Al igual que Bruno, Galileo recurre al argumento sobre las capacidades intelectuales de que está dotado el ser humano, agregándole la relación entre el conocimiento y las Escrituras. El conocimiento no está todo contenido en las Escrituras, y para acceder a él Dios “nos ha dotado de sentidos, de habla y de intelecto”, medios a través de los cuales podemos efectuar indagaciones sobre todo aquello que nos rodea y que no encuentra explicación en las Escrituras. De esta manera, son las observaciones y los razonamientos demostrativos, y no la fe, los que nos permiten obtener el conocimiento. Un extenso párrafo de la Carta a Cristina de Lorena resume la postura de Galileo sobre la autonomía de la ciencia. En él se pregunta: “… ¿Y quién quiere poner límite a los ingenios humanos? ¿Quién podrá afirmar que sea ya visto y sabido todo aquello que hay en el mundo de perceptible y cognoscible? ¿Tal vez aquellos que en otras ocasiones afirman (y con gran verdad) que ‘lo que sabemos es la mínima parte de lo que ignoramos’? Más aun todavía, si nosotros sabemos por boca del mismo Espíritu Santo que ‘Dios dio el mundo al hombre para que pensara, pero el hombre no abarca la obra que Dios hizo del principio al fin’ no se deberá, a mi modo de ver, haciendo caso omiso de tal sentencia, obstruir el camino al libre filosofar sobre las cosas del mundo y de la naturaleza, casi como si ellas hubiesen ya sido todas con seguridad comprendidas y descubiertas”.

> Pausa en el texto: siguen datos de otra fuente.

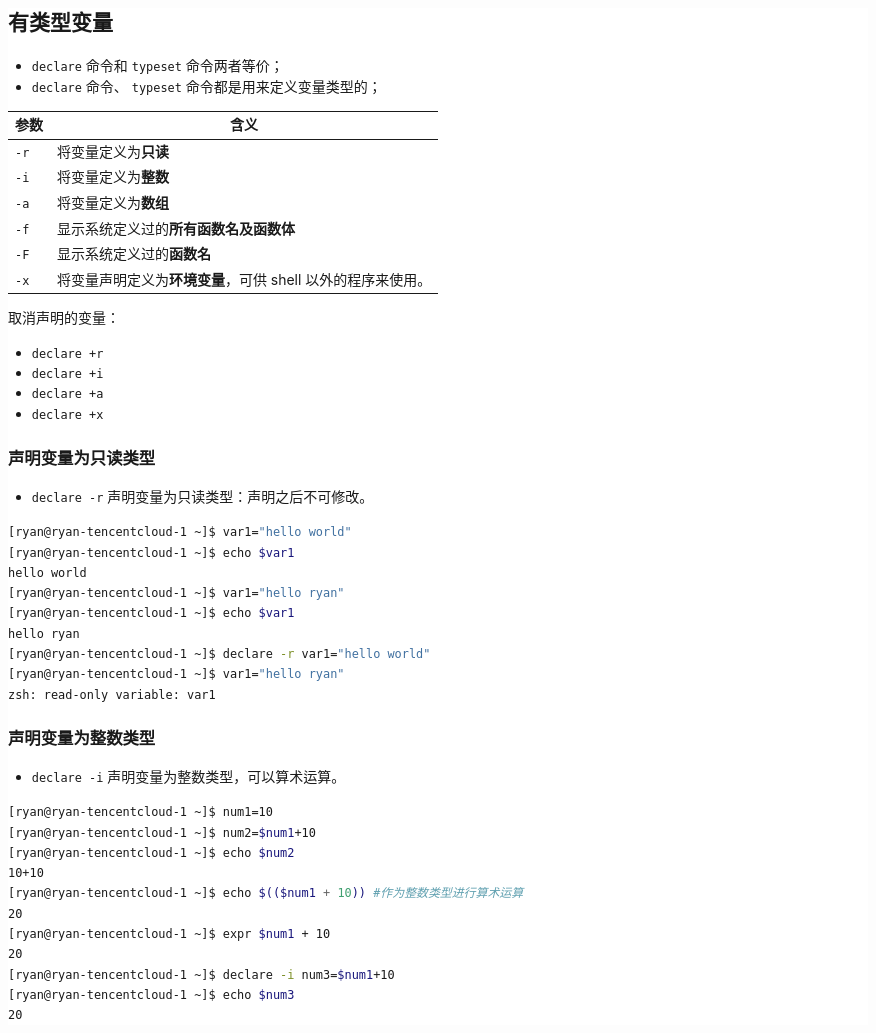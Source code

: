 ## 有类型变量

- `declare` 命令和 `typeset` 命令两者等价；
- `declare` 命令、 `typeset` 命令都是用来定义变量类型的；

| 参数 | 含义                                                        |
| ---- | ----------------------------------------------------------- |
| `-r` | 将变量定义为**只读**                                        |
| `-i` | 将变量定义为**整数**                                        |
| `-a` | 将变量定义为**数组**                                        |
| `-f` | 显示系统定义过的**所有函数名及函数体**                      |
| `-F` | 显示系统定义过的**函数名**                                  |
| `-x` | 将变量声明定义为**环境变量**，可供 shell 以外的程序来使用。 |

取消声明的变量：

- `declare +r`
- `declare +i`
- `declare +a`
- `declare +x`

### 声明变量为只读类型

- `declare -r` 声明变量为只读类型：声明之后不可修改。

```bash
[ryan@ryan-tencentcloud-1 ~]$ var1="hello world"
[ryan@ryan-tencentcloud-1 ~]$ echo $var1
hello world
[ryan@ryan-tencentcloud-1 ~]$ var1="hello ryan"
[ryan@ryan-tencentcloud-1 ~]$ echo $var1
hello ryan
[ryan@ryan-tencentcloud-1 ~]$ declare -r var1="hello world"
[ryan@ryan-tencentcloud-1 ~]$ var1="hello ryan"
zsh: read-only variable: var1
```

### 声明变量为整数类型

- `declare -i` 声明变量为整数类型，可以算术运算。

```bash
[ryan@ryan-tencentcloud-1 ~]$ num1=10
[ryan@ryan-tencentcloud-1 ~]$ num2=$num1+10
[ryan@ryan-tencentcloud-1 ~]$ echo $num2
10+10
[ryan@ryan-tencentcloud-1 ~]$ echo $(($num1 + 10)) #作为整数类型进行算术运算
20
[ryan@ryan-tencentcloud-1 ~]$ expr $num1 + 10
20
[ryan@ryan-tencentcloud-1 ~]$ declare -i num3=$num1+10
[ryan@ryan-tencentcloud-1 ~]$ echo $num3
20
```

Para Galileo, los varios sentidos que ofrecían los pasajes bíblicos debían adaptarse a los descubrimientos científicos que, con el transcurso del tiempo, iban revelando los secretos de la naturaleza. Defiende la verdad científica y la autonomía de la ciencia, la independencia de los científicos frente a los dogmas, señalando que son aquellos y no los teólogos quienes pueden determinar cuál es la “verdad” en lo relativo a los asuntos de la naturaleza. No sabemos con certeza todo acerca del mundo que nos rodea, por ello debemos indagar y descubrirlo por medio de las capacidades de que estamos dotados. El proceso de búsqueda del conocimiento acerca de la naturaleza, la investigación, no debe ser obstaculizado mediante la imposición de límites.

Respecto a una eventual prohibición de la teoría de Copérnico y a la inutilidad de una medida de tal naturaleza, Galileo sostiene que no basta con acallar a uno solo, que sería muy fácil. Su argumentación sobre la inutilidad de la prohibición se basa en que “sería necesario prohibir no sólo el libro de Copérnico y los escritos de sus seguidores”, sino también “prohibir por completo toda la ciencia de la astronomía e incluso más, prohibir a los hombres mirar hacia el cielo”. En suma, ni acallar las conclusiones de la indagación, mediante mecanismos que hoy llamaríamos censura, ni la prohibición de indagar tendrían eficacia alguna, pues irían en contra de la naturaleza misma del ser humano. Acallada una voz, surgirían luego las de otros que buscan la explicación de las cosas.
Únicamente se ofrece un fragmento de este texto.